To put it simply, my mother is a badass.
She moved from India to the United States when she was 22 years old, will barely enough money to pay for the first semester of grad school in her pocket. She came from a family where money was always tight; her mother--my grandmother--had to pawn some of her own precious jewelry to pay for my mother's trip over.
My grandparents were determined to give my mom the money she needed to get the education she wanted--with one caveat: all their expectations now rested upon her shoulders.
They were big expectations, too: my mother, the oldest of three, the first person in her family to immigrate to America, the woman with STEM dreams, with tuppence in her pocket and her bank account.

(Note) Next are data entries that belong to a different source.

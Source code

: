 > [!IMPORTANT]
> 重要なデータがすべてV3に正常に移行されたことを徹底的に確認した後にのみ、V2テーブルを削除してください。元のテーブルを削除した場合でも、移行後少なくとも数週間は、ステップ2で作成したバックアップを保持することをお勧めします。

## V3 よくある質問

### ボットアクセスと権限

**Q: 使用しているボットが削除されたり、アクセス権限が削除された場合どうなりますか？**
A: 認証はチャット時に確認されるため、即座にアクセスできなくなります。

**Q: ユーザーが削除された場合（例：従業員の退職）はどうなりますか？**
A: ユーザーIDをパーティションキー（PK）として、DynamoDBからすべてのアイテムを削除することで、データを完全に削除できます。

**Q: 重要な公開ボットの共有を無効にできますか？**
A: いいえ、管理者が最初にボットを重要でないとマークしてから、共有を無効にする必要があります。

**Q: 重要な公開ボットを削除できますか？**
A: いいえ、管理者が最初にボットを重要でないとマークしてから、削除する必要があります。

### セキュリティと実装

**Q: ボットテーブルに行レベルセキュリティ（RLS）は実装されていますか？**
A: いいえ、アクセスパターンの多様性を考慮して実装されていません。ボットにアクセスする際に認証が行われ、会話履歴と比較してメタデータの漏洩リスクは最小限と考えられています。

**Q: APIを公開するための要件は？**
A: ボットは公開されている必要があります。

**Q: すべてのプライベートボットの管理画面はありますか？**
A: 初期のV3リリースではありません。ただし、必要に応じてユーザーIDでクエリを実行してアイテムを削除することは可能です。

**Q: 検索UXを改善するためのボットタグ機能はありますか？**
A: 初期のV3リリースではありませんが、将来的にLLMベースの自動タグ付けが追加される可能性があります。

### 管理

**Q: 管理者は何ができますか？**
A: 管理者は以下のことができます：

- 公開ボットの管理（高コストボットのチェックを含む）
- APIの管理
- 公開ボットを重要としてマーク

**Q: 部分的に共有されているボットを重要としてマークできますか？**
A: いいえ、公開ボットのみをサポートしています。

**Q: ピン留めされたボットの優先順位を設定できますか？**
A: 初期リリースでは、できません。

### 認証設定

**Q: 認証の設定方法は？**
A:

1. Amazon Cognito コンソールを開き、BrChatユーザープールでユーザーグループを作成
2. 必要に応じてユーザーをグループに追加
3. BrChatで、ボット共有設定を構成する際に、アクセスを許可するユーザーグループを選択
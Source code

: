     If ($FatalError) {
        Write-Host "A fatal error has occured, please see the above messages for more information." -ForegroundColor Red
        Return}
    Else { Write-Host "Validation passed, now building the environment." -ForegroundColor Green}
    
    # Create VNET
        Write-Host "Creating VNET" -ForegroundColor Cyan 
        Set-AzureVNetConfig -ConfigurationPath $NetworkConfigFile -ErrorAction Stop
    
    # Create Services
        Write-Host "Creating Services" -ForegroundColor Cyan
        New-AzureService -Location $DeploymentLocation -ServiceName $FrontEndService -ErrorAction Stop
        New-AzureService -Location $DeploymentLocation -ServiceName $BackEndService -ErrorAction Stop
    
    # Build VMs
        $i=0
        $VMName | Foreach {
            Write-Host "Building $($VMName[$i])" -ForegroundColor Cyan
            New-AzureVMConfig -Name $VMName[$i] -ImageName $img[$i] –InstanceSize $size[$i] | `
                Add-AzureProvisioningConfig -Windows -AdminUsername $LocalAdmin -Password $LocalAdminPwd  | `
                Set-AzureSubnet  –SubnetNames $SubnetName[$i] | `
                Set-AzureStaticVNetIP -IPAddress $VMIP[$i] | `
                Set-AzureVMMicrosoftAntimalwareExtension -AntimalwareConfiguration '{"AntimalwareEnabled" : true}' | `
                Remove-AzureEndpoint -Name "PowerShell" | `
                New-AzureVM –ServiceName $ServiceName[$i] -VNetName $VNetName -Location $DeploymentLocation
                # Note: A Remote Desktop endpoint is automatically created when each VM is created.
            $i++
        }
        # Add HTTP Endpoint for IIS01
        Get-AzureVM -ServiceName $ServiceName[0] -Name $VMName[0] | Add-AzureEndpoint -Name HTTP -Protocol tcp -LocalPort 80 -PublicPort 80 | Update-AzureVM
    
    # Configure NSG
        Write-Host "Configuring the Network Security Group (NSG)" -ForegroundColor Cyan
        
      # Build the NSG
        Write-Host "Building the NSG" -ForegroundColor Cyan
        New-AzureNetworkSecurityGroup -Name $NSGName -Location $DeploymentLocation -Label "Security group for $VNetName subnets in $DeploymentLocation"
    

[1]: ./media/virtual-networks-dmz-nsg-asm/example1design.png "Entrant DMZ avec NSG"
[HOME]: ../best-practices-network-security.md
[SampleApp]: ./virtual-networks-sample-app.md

They were big expectations, and my mom outdid them all. She found research work to fund the rest of her time in college; got a job to pay back her loans and to buy back her own mothers' jewels. She became a biomedical engineer--no, she became THE biomedical engineer, the woman who excelled in a stereotypically male field. She got married, bought a house, had two kids and vowed that she, like her parents, would always put their education first.
Today my mother is the head of one sector of a large biomedical corporation. She comes home from work every day to cook, help my sister with homework, schedule all the appointments that need to be scheduled. She seems tireless--a superwoman in every sense of the word.
But...Somewhere along the lines, my mom has forgotten how to take time for herself. She wanted to be everything for her family, a career woman with a heart, and she was--she is--but it is my turn to take that burden from her. It is time she relearns what it means to be a human and not a superhuman.
She is my example, my role model, the light of my life, and this holiday season I'm going to try and take a little bit of the burden she carries off her shoulders.